Problem
What lines below include the word "character"? Copy each one.

- Opening Delimiter -

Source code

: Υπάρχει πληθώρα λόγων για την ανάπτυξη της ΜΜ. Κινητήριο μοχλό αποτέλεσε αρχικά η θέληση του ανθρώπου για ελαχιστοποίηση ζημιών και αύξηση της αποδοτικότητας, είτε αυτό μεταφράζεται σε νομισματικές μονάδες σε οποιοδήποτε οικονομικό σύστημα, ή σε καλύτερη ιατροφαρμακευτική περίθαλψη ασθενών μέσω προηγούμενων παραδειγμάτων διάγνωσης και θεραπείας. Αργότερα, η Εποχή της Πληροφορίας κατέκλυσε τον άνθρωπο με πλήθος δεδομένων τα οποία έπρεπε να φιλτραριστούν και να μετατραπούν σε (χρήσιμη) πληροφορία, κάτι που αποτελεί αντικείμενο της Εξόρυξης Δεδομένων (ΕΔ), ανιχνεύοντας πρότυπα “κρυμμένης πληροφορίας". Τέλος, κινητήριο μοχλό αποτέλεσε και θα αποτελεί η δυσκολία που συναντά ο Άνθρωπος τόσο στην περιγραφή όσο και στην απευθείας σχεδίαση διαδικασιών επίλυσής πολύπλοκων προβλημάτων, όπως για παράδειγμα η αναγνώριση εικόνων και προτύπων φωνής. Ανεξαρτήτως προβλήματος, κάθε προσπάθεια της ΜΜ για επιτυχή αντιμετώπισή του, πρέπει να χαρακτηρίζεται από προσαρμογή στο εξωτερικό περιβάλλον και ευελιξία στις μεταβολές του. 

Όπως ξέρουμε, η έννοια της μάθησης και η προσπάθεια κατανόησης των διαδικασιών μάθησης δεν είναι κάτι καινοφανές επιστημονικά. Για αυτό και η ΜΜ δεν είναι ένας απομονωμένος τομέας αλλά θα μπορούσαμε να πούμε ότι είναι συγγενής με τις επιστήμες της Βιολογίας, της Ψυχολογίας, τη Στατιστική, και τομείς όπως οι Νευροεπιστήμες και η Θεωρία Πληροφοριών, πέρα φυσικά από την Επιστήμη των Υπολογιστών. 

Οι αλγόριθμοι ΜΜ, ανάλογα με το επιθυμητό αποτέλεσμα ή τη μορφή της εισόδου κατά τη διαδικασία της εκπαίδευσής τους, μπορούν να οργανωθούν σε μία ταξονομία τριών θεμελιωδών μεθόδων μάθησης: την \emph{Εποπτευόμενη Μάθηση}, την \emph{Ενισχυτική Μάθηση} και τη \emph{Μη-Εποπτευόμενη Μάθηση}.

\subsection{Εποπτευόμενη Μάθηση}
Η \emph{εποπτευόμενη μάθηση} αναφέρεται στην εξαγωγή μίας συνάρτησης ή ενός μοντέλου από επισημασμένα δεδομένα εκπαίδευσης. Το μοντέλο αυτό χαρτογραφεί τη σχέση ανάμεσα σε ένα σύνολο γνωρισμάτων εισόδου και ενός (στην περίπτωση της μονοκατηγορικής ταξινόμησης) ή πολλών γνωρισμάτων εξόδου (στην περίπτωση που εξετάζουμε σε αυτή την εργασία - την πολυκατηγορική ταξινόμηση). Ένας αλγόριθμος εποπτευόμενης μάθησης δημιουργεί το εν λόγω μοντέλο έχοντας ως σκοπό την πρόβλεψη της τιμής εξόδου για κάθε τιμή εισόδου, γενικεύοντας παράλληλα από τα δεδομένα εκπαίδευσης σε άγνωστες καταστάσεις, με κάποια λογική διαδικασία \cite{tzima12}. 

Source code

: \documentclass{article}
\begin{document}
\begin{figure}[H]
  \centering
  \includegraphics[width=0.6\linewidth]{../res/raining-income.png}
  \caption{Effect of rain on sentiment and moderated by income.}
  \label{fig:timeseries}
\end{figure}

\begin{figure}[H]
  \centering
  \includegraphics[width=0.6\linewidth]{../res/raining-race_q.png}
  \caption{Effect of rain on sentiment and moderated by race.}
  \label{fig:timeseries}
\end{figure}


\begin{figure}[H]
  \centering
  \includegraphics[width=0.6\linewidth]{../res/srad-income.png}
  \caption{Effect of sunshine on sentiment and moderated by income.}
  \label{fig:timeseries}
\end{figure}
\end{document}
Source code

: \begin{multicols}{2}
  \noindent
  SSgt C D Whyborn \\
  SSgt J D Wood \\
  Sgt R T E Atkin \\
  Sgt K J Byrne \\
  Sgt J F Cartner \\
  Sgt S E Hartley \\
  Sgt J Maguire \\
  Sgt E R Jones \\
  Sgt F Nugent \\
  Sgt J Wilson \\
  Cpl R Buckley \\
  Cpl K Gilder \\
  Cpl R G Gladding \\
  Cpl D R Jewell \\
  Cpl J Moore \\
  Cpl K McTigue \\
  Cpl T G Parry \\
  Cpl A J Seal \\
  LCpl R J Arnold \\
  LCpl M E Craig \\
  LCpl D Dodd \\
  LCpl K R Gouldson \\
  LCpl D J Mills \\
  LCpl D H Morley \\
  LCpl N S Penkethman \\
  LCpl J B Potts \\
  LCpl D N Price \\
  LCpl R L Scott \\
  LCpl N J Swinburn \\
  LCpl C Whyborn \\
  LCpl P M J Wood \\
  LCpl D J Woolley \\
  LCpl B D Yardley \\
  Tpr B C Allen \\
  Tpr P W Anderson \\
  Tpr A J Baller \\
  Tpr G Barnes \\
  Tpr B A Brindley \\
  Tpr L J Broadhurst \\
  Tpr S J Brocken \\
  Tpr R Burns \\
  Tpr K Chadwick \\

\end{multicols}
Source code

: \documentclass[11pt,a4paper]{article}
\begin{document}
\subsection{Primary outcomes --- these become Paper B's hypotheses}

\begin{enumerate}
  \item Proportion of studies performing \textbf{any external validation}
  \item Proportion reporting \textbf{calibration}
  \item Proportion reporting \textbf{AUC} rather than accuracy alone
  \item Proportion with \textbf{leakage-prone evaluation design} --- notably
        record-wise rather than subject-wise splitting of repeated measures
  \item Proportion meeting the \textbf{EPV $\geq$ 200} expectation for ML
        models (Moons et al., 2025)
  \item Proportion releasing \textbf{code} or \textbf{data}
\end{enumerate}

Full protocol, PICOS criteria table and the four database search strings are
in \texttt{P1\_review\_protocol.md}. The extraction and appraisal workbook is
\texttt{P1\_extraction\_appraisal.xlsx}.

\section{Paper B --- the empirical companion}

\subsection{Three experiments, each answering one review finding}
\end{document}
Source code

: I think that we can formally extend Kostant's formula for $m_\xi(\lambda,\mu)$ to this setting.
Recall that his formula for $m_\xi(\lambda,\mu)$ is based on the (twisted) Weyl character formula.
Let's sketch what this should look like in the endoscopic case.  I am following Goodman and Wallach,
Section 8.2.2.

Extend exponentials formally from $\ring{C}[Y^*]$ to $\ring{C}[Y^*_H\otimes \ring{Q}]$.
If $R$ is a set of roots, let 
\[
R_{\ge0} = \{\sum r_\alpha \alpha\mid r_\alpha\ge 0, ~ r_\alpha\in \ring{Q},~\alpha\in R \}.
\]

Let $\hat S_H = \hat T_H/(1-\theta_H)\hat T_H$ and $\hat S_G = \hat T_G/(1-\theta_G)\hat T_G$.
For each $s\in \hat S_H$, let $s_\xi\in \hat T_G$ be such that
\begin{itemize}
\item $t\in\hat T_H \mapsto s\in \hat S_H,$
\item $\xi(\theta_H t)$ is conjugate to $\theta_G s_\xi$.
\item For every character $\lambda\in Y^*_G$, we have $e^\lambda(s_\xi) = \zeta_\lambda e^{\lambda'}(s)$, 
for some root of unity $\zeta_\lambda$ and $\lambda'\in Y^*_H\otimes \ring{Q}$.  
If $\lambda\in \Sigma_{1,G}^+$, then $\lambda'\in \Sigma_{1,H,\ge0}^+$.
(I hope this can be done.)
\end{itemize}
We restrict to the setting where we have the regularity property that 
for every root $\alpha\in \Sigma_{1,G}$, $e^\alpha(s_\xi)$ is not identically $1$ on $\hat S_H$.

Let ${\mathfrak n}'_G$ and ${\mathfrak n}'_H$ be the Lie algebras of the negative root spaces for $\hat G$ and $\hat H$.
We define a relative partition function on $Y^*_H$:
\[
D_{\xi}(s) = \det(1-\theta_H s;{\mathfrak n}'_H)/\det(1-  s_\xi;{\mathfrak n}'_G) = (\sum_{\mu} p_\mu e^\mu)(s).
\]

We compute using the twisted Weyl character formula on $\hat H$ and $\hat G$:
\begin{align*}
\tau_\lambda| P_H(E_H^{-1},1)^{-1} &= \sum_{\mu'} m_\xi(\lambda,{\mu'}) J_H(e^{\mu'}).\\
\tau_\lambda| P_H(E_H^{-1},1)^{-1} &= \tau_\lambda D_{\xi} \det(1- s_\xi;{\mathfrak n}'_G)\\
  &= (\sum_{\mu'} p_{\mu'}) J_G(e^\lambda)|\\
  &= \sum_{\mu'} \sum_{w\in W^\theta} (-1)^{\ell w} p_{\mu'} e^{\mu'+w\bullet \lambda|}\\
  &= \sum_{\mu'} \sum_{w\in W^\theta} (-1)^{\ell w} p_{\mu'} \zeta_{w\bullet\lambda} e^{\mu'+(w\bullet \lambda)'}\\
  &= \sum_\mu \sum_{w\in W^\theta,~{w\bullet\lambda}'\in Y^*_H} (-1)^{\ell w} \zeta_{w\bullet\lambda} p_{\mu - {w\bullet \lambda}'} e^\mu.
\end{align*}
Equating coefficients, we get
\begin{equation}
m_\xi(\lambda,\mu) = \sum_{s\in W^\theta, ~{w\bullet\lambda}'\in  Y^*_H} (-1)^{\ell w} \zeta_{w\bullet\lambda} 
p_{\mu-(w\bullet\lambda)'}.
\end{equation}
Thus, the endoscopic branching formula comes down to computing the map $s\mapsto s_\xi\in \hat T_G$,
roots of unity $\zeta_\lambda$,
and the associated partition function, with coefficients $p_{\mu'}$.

- Closing Delimiter -

Exercise response
Recall that his formula for $m_\xi(\lambda,\mu)$ is based on the (twisted) Weyl character formula.
\item For every character $\lambda\in Y^*_G$, we have $e^\lambda(s_\xi) = \zeta_\lambda e^{\lambda'}(s)$, 
We compute using the twisted Weyl character formula on $\hat H$ and $\hat G$:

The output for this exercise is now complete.